MOAB implements the ITAPS iMesh interface; iMesh is a common interface to mesh data implemented by several different packages, including MOAB. Various tools like smoothing, adaptive mesh refinement, and parallel mesh communication are implemented on top of iMesh. Because the data models used by MOAB and iMesh, the ITAPS mesh interface [2], are so similar, the conventions described here apply almost unmodified to iMesh as well as to MOAB.

The meshes represented in MOAB originate in a variety of forms, including mesh read from files of various formats (e.g. CUBIT “.cub” file, VTK, etc.) as well as mesh written into MOAB directly by
various software libraries (e.g. MeshKit). Although there is no standard for naming or storing meta-data with a mesh, there is a great deal of commonality in the types of meta-data typically found with mesh-data. This document describes conventions that have been established for commonly encountered meta-data. Various mesh readers implemented in MOAB attempt to read meta-data from a file and write it into the MOAB data model using these conventions. Although there is no requirement to store a given type of meta-data in the form described here, a number of services have been written to handle meta-data using these conventions, no matter the source of the meta-data being processed.

Several specific tools are often used in concert with MOAB and bear special mention here. The CUBIT toolkit generates finite element meshes, and saves them to a native save file (referred to as a “.cub” file) which MOAB is able to read. Reading CUBIT meshes into MOAB through the .cub file format is preferred over other formats, since most other mesh formats written by CUBIT do not save most meta-data.

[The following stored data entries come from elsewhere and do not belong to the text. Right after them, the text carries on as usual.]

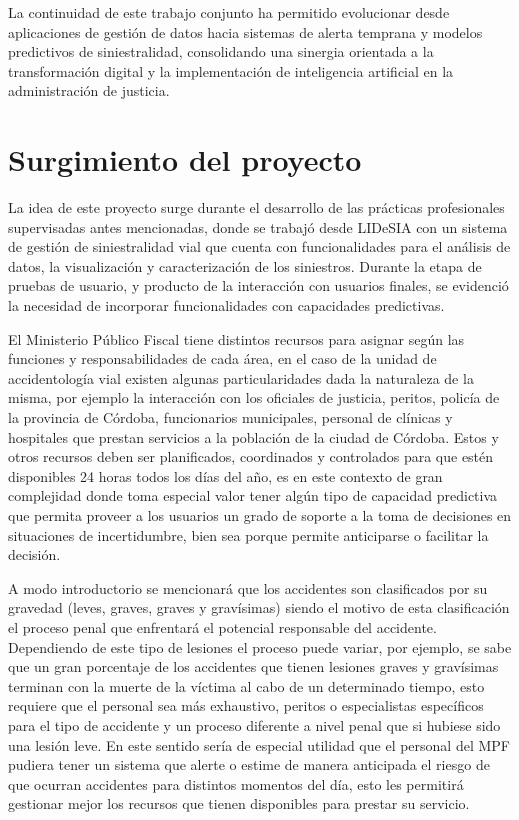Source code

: La continuidad de este trabajo conjunto ha permitido evolucionar desde aplicaciones de gestión de datos hacia sistemas de alerta temprana y modelos predictivos de siniestralidad, consolidando una sinergia orientada a la transformación digital y la implementación de inteligencia artificial en la administración de justicia.

\section{Surgimiento del proyecto}\label{surgimiento-del-proyecto}

La idea de este proyecto surge durante el desarrollo de las prácticas profesionales supervisadas antes mencionadas, donde se trabajó desde LIDeSIA con un sistema de gestión de siniestralidad vial que cuenta con funcionalidades para el análisis de datos, la visualización y caracterización de los siniestros. Durante la etapa de pruebas de usuario, y producto de la interacción con usuarios finales, se evidenció la necesidad de incorporar funcionalidades con capacidades predictivas.

El Ministerio Público Fiscal tiene distintos recursos para asignar según las funciones y responsabilidades de cada área, en el caso de la unidad de accidentología vial existen algunas particularidades dada la naturaleza de la misma, por ejemplo la interacción con los oficiales de justicia, peritos, policía de la provincia de Córdoba, funcionarios municipales, personal de clínicas y hospitales que prestan servicios a la población de la ciudad de Córdoba. Estos y otros recursos deben ser planificados, coordinados y controlados para que estén disponibles 24 horas todos los días del año, es en este contexto de gran complejidad donde toma especial valor tener algún tipo de capacidad predictiva que permita proveer a los usuarios un grado de soporte a la toma de decisiones en situaciones de incertidumbre, bien sea porque permite anticiparse o facilitar la decisión.

A modo introductorio se mencionará que los accidentes son clasificados por su gravedad (leves, graves, graves y gravísimas) siendo el motivo de esta clasificación el proceso penal que enfrentará el potencial responsable del accidente. Dependiendo de este tipo de lesiones el proceso puede variar, por ejemplo, se sabe que un gran porcentaje de los accidentes que tienen lesiones graves y gravísimas terminan con la muerte de la víctima al cabo de un determinado tiempo, esto requiere que el personal sea más exhaustivo, peritos o especialistas específicos para el tipo de accidente y un proceso diferente a nivel penal que si hubiese sido una lesión leve. En este sentido sería de especial utilidad que el personal del MPF pudiera tener un sistema que alerte o estime de manera anticipada el riesgo de que ocurran accidentes para distintos momentos del día, esto les permitirá gestionar mejor los recursos que tienen disponibles para prestar su servicio.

The MeshKit library also generates mesh using CGM and MOAB, and uses the same conventions for storing meshes into MOAB. Finally, MOAB includes a CGM reader which can read a geometric model into a faceted representation in MOAB. Meta-data from all these tools are stored in MOAB using the conventions described here.

The MOAB data model consists of the following basic types:

  • Entity: The basic elements of topology, e.g. vertex, edge, triangle, tetrahedron, etc. MOAB represents all types in the finite element zoo, plus polygons and polyhedra.
  • Entity Set: An arbitrary collection of entities and other sets. Sets can have parent/child relations with other sets, and these relations are distinct from “contains” relations.
  • Interface: The interface object through which other entities are accessed, in the sense of object-oriented-programming. iMesh refers to the interface as the “root” set.
  • Tag: A piece of data that can be assigned a distinct value to each entity and entity set, and to the interface itself. Tags have a prescribed name, size in bytes, and data type; allowed data types are integer, double, entity handle, and byte or opaque.

MOAB supports common parallel mesh operations like parallel import and export (to/from a single HDF5-based file), parallel ghost exchange, communication of field data, and general sending and receiving of mesh and metadata between processors. Parallel read has been demonstrated on up to 16K processors.